Don’t know about Akkadians but do know that Phoenicians became Carthagians so sounds to me like this anti-semite deal includes a pretty broad spectrum…and doubt that many Jews in the USA are actually Semites…

You are the enemy…because like Paul Krugman you’re basically an American…and shares a heritage with James Longstreet, Chief Joseph, Juarez, General Vallejo, Jane Fonda, William Tecumseh Sherman, Lady Gaga, Whitney Houston, Nelson Rockefeller, Brian Wilson, Chuck Berry, 2Pac, Thomas Jefferson, Sally Hemmings…

Damn site more interesting than talking about some tall tales from ancient Sumeria or Egypt that some scribe in Babylon borrowed….

yeah, I think you are the enemy…congratulations…

Te absolvo, Pinchas (the proto-zealot). You were set up and outnumbered :-)

this is another of your bests phil. it gives me a very creepy feeling reading it. it requires layers of lies and denials to believe some of the stuff they are saying, like the jews bought all the land. of course they didn’t. even israel’s supreme court understands this. the idea jews bought the land around nablus back in the day and therefore still own it now is simply fabulous, tho not in a good way. but it does inform how just this week netanyahu can throw together a ‘special ministerial committee’ and presto, declare palestinian land theirs. just like that. i mean, it’s crazy.

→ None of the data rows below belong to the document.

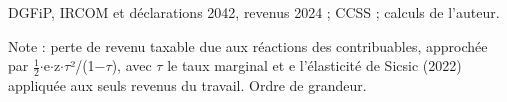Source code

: DGFiP, IRCOM et déclarations 2042, revenus 2024 ; CCSS ; calculs de l'auteur.\par Note : perte de revenu taxable due aux réactions des contribuables, approchée par $\frac{1}{2}$$\cdot$e$\cdot$z$\cdot$$\tau$²/(1$-$$\tau$), avec $\tau$ le taux marginal et e l'élasticité de Sicsic (2022) appliquée aux seuls revenus du travail. Ordre de grandeur.
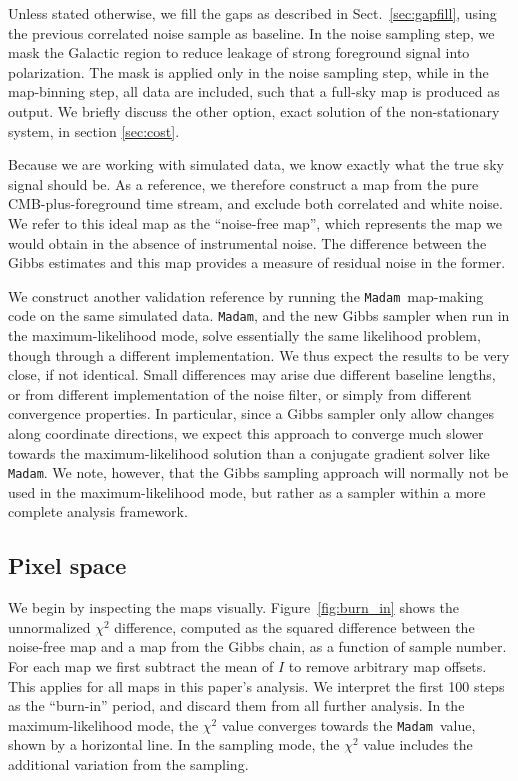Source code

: \documentclass[twocolumn]{aa}
\newcommand{\Madam}{\texttt{Madam}}
\begin{document}
Unless stated otherwise, we fill the gaps as described in
Sect.~\ref{sec:gapfill}, using the previous correlated noise sample as
baseline. In the noise sampling step, we mask the Galactic region to
reduce leakage of strong foreground  signal into polarization.
The mask is applied only in the noise sampling step, while in the
map-binning step, all data are included, such that a full-sky map is
produced as output.
We briefly discuss the other option, exact solution of the non-stationary system,
in section \ref{sec:cost}.

Because we are working with simulated data, we know exactly what the
true sky signal should be.  As a reference, we therefore construct a
map from the pure CMB-plus-foreground time stream, and exclude both
correlated and white noise.  We refer to this ideal map as the ``noise-free
map'', which represents the map we would obtain in the absence of
instrumental noise.  The difference between the Gibbs estimates and
this map provides a measure of residual noise in the former.

We construct another validation reference by running the
\Madam\ map-making code on the same simulated data.  \Madam, and the
new Gibbs sampler when run in the maximum-likelihood mode, solve
essentially the same likelihood problem, though through a different
implementation.  We thus expect the results to be very close, if not
identical.  Small differences may arise due different baseline
lengths, or from different implementation of the noise filter, or
simply from different convergence properties. In particular, since a
Gibbs sampler only allow changes along coordinate directions, we
expect this approach to converge much slower towards the
maximum-likelihood solution than a conjugate gradient solver like
\Madam. We note, however, that the Gibbs sampling approach will
normally not be used in the maximum-likelihood mode, but rather as a
sampler within a more complete analysis framework.


\subsection{Pixel space}


We begin by inspecting the maps visually.
Figure~\ref{fig:burn_in} shows the unnormalized $\chi^2$ difference,
computed as the squared difference between the noise-free map and a map from the Gibbs chain, as a function of sample number.
For each map we first subtract the mean of $I$ to remove arbitrary map offsets. 
This applies for all maps in this paper's analysis.
We interpret the first 100 steps as the ``burn-in'' period, and discard them from all further analysis.
In the maximum-likelihood mode, the $\chi^2$ value converges towards the \Madam\ value,
shown by a horizontal line.  In the sampling mode, the $\chi^2$ value includes the additional variation from 
the sampling.
\end{document}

the entire setting tho sounds so very intoxicating and intimate but psychologically devastating, manipulating and almost cult like. breathe.

“Shmully said that I was wrong about the occupation. That land was bought by Jews. It belonged to us. Abraham had paid for the deed to the land around Shechem (Nablus). It’s in the Bible. All of the Israel is the Jews’.”

This is the heart of the problem. When the Zionists recognize the error in this, recant and beg forgiveness for their actions which this belief brought, there can be peace.

You were outnumbered by your genteel friends of Israel. If they believe that Palestinians sold the land to Jews that would be red flag number one for an exit strategy.

The football team was the table of Elizier, and the other team (j-street) did nothing. And you watched them use devices to stretch over and make that goal, rhetorical tricks employed at the dinner. They scored points as you drank and watched this spectacle.

The next time you’re feeling guilty in the company of smart and kind strangers, think about the Palestinians who are harmed and brutalized every day by this great thing called Israel. The hosts were attempting to deprogram you.

If Goldstone would reconsider his report after a night with this pleasant company, would this be the January of this year, when the comments policy began to change here? I wonder…You should have saved this one story for Halloween.